++++ SUPPLIED RECORDS

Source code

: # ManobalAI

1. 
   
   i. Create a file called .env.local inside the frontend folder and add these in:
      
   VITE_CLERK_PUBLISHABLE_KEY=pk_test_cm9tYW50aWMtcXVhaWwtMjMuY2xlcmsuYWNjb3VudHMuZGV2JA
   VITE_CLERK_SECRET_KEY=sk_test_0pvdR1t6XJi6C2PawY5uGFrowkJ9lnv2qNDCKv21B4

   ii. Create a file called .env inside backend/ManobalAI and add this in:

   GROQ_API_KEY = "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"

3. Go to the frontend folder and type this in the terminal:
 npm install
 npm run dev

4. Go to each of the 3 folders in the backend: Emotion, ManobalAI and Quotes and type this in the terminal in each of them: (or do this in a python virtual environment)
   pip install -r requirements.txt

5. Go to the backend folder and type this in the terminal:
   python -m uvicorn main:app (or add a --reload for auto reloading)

++++++++

» **THE PROBLEM**
Repeat the data precisely, reproducing every entry.

» **SOLUTION TO THIS EXERCISE**
Source code

: # ManobalAI

1. 
   
   i. Create a file called .env.local inside the frontend folder and add these in:
      
   VITE_CLERK_PUBLISHABLE_KEY=pk_test_cm9tYW50aWMtcXVhaWwtMjMuY2xlcmsuYWNjb3VudHMuZGV2JA
   VITE_CLERK_SECRET_KEY=sk_test_0pvdR1t6XJi6C2PawY5uGFrowkJ9lnv2qNDCKv21B4

   ii. Create a file called .env inside backend/ManobalAI and add this in:

   GROQ_API_KEY = "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"

3. Go to the frontend folder and type this in the terminal:
 npm install
 npm run dev

4. Go to each of the 3 folders in the backend: Emotion, ManobalAI and Quotes and type this in the terminal in each of them: (or do this in a python virtual environment)
   pip install -r requirements.txt

5. Go to the backend folder and type this in the terminal:
   python -m uvicorn main:app (or add a --reload for auto reloading)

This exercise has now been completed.